All four of them bolted for the com shack. The men got there first and charged through the door, with Kate and Victoria bringing up the rear. The scene was total chaos. Anderson was wielding a fire extinguisher while Casey stomped at flaming papers drifting along the floor. A cloud of sodium bicarbonate fogged around his knees. The display on the front of the scrambler was a Christmas tree of flashing red, green and yellow lights while needles spun erratically and the whole thing emitted an escalating cacophony of electronic wails.
"What the hell? I told you to fix that thing, not burn the place down!" Greg's tone was incredulous.
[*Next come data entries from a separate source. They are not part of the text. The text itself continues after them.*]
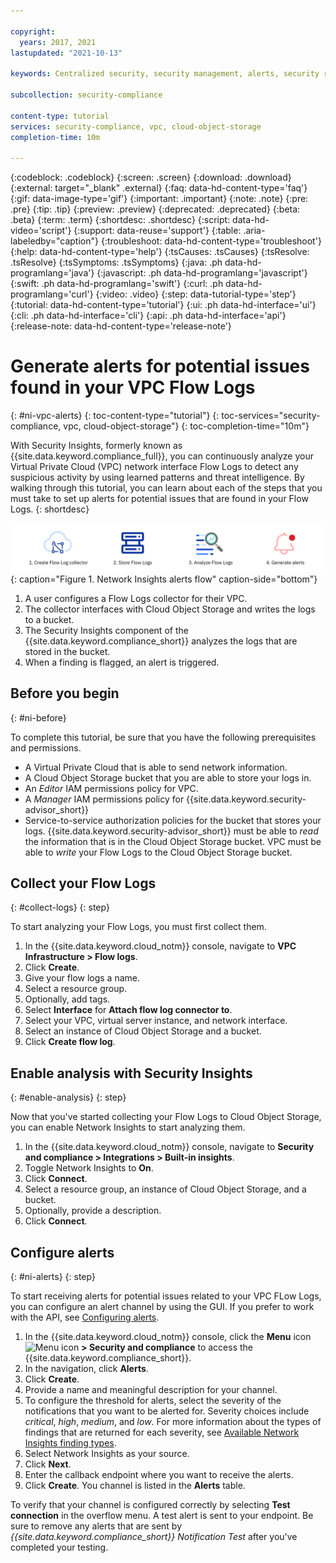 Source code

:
```yaml
---

copyright:
  years: 2017, 2021
lastupdated: "2021-10-13"

keywords: Centralized security, security management, alerts, security risk, insights, threat detection, vpc, flow logs, flow log alerts, findings, network insights

subcollection: security-compliance

content-type: tutorial
services: security-compliance, vpc, cloud-object-storage
completion-time: 10m

---
```


{:codeblock: .codeblock}
{:screen: .screen}
{:download: .download}
{:external: target="_blank" .external}
{:faq: data-hd-content-type='faq'}
{:gif: data-image-type='gif'}
{:important: .important}
{:note: .note}
{:pre: .pre}
{:tip: .tip}
{:preview: .preview}
{:deprecated: .deprecated}
{:beta: .beta}
{:term: .term}
{:shortdesc: .shortdesc}
{:script: data-hd-video='script'}
{:support: data-reuse='support'}
{:table: .aria-labeledby="caption"}
{:troubleshoot: data-hd-content-type='troubleshoot'}
{:help: data-hd-content-type='help'}
{:tsCauses: .tsCauses}
{:tsResolve: .tsResolve}
{:tsSymptoms: .tsSymptoms}
{:java: .ph data-hd-programlang='java'}
{:javascript: .ph data-hd-programlang='javascript'}
{:swift: .ph data-hd-programlang='swift'}
{:curl: .ph data-hd-programlang='curl'}
{:video: .video}
{:step: data-tutorial-type='step'}
{:tutorial: data-hd-content-type='tutorial'}
{:ui: .ph data-hd-interface='ui'}
{:cli: .ph data-hd-interface='cli'}
{:api: .ph data-hd-interface='api'}
{:release-note: data-hd-content-type='release-note'}

# Generate alerts for potential issues found in your VPC Flow Logs
{: #ni-vpc-alerts}
{: toc-content-type="tutorial"}
{: toc-services="security-compliance, vpc, cloud-object-storage"}
{: toc-completion-time="10m"}

With Security Insights, formerly known as {{site.data.keyword.compliance_full}}, you can continuously analyze your Virtual Private Cloud (VPC) network interface Flow Logs to detect any suspicious activity by using learned patterns and threat intelligence. By walking through this tutorial, you can learn about each of the steps that you must take to set up alerts for potential issues that are found in your Flow Logs.
{: shortdesc}

![The Network Insights Alert flow. The graphics in this image are explained fully in the surrounding text.](../images/ni-alert-flow.svg){: caption="Figure 1. Network Insights alerts flow" caption-side="bottom"}

1. A user configures a Flow Logs collector for their VPC.
2. The collector interfaces with Cloud Object Storage and writes the logs to a bucket.
3. The Security Insights component of the {{site.data.keyword.compliance_short}} analyzes the logs that are stored in the bucket.
4. When a finding is flagged, an alert is triggered.


## Before you begin
{: #ni-before}

To complete this tutorial, be sure that you have the following prerequisites and permissions.

* A Virtual Private Cloud that is able to send network information.
* A Cloud Object Storage bucket that you are able to store your logs in.
* An *Editor* IAM permissions policy for VPC.
* A *Manager* IAM permissions policy for {{site.data.keyword.security-advisor_short}}
* Service-to-service authorization policies for the bucket that stores your logs. {{site.data.keyword.security-advisor_short}} must be able to *read* the information that is in the Cloud Object Storage bucket. VPC must be able to *write* your Flow Logs to the Cloud Object Storage bucket.


## Collect your Flow Logs
{: #collect-logs}
{: step}

To start analyzing your Flow Logs, you must first collect them.

1. In the {{site.data.keyword.cloud_notm}} console, navigate to **VPC Infrastructure > Flow logs**.
2. Click **Create**.
3. Give your flow logs a name.
4. Select a resource group.
5. Optionally, add tags.
6. Select **Interface** for **Attach flow log connector to**.
7. Select your VPC, virtual server instance, and network interface.
8. Select an instance of Cloud Object Storage and a bucket.
9. Click **Create flow log**.


## Enable analysis with Security Insights
{: #enable-analysis}
{: step}

Now that you've started collecting your Flow Logs to Cloud Object Storage, you can enable Network Insights to start analyzing them.

1. In the {{site.data.keyword.cloud_notm}} console, navigate to **Security and compliance > Integrations > Built-in insights**.
2. Toggle Network Insights to **On**.
3. Click **Connect**.
4. Select a resource group, an instance of Cloud Object Storage, and a bucket.
5. Optionally, provide a description.
6. Click **Connect**.


## Configure alerts
{: #ni-alerts}
{: step}

To start receiving alerts for potential issues related to your VPC FLow Logs, you can configure an alert channel by using the GUI. If you prefer to work with the API, see [Configuring alerts](/docs/security-compliance?topic=security-compliance-notifications).

1. In the {{site.data.keyword.cloud_notm}} console, click the **Menu** icon ![Menu icon](../../icons/icon_hamburger.svg) **> Security and compliance** to access the {{site.data.keyword.compliance_short}}.
2. In the navigation, click **Alerts**.
3. Click **Create**.
4. Provide a name and meaningful description for your channel.
5. To configure the threshold for alerts, select the severity of the notifications that you want to be alerted for. Severity choices include *critical*, *high*, *medium*, and *low*. For more information about the types of findings that are returned for each severity, see [Available Network Insights finding types](/docs/security-compliance?topic=security-compliance-network-insights-finding-types).
6. Select Network Insights as your source.
7. Click **Next**.
8. Enter the callback endpoint where you want to receive the alerts.
9. Click **Create**. You channel is listed in the **Alerts** table. 


To verify that your channel is configured correctly by selecting **Test connection** in the overflow menu. A test alert is sent to your endpoint. Be sure to remove any alerts that are sent by *{{site.data.keyword.compliance_short}} Notification Test* after you've completed your testing.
"You boys seem to have a right problem with fire," Hutch said, not even trying to hide a smile. "I remember both of you landing in flames this morning. Maybe your girls are looking for a hot time tonight but I'd bet this isn't what they have in mind."
"John!" Victoria looked shocked, but she was laughing, too.
"The scrambler's fine," Casey began. "Well, it's not fine. But it didn't start the fire. Anderson left a cigarette on that stack of reports and then he got distracted helping me and - ."
"You burned up a month of Lard's reports?" Greg shook his head.
"Kinda. Sorta. Yeah." Anderson stopped stomping and looked down at the charred fragments of paper under his boots.
"Thank God. Then I won't have to read them," Greg said. "Just tell me you've fixed that thing." He pointed at the scrambler, which had started to make a knocking noise. Everyone took a cautious step back.
"Um . . ." Casey said.
"Well . . ." Anderson added.
"You've been on it all day and it still won't work?"
"Yeah, well, you see, here's the thing . . ." Casey began.
"The only thing I see is Lard landing on our airstrip and being a pain in my ass. What's the problem?"
"I don't know," Casey finally admitted. He waved his hands in frustration. "All the parts are in the right places. I've replaced the broken pieces and repaired what I couldn't replace and –"
"I reminded him if he took a piece out, he had to put it back in," Hutch interjected helpfully. Casey glared at him before he continued.
"- and double-checked the wiring diagrams and cross-checked everything with the specs in the manual. It just won't . . . work. I have no idea why."
Kate flipped the switch off and the machine powered down with a groan. She knelt by the outlet where the scrambler was plugged into the power line from the generator. She wrenched the plug loose.
"Observe." She held it aloft and counted to 10, then plugged it back in. "Try it now."
Casey looked skeptical. Anderson's fingers flexed on the fire extinguisher as Casey flipped the toggle. There was a moment of silence, then the unit powered to life, humming quietly. On the console, a series of green lights chased in quick succession, then settled to a steady glow. The power, range, reception and channel indicator needles surged to the right before falling into normal ranges.
"And that, gentlemen, is exactly how it works." Kate rose and dusted off her hands. She looked at Greg, winked and walked out.
"Did she just . . .?" Casey was open mouthed.
"Yeah." Anderson shook his head. "She unplugged it and plugged it back in. And now it's fine."
Greg chuckled and scratched his head.
"If you want something done right, get a woman to do it," he muttered. He looked at his watch. "Nothing personal, but I've got better things to do than stand around here with you boys all night." He started to leave, then turned back over his shoulder. "Ellen and Dee said to tell you they'd started a bar tab in your names. Those girls are generous, I think they were buying drinks for everyone."
Casey and Anderson looked at each other.
"Oh hell no," Anderson muttered. "I love that girl but that isn't the way it works, that isn't the way it works at all!"
They bolted out the door.
Standing in the middle of the now deserted com shack, Victoria took Hutch's arm. She glanced at the scrambler, which was humming contentedly.
"So, they finally fixed it." Her mouth curved softly as she met his eyes. "What happens now?"
He reached out and flipped off the light switch, plunging the room into shadow, then pulled her gently into his arms.
"Let me show you," he said quietly, "how it works."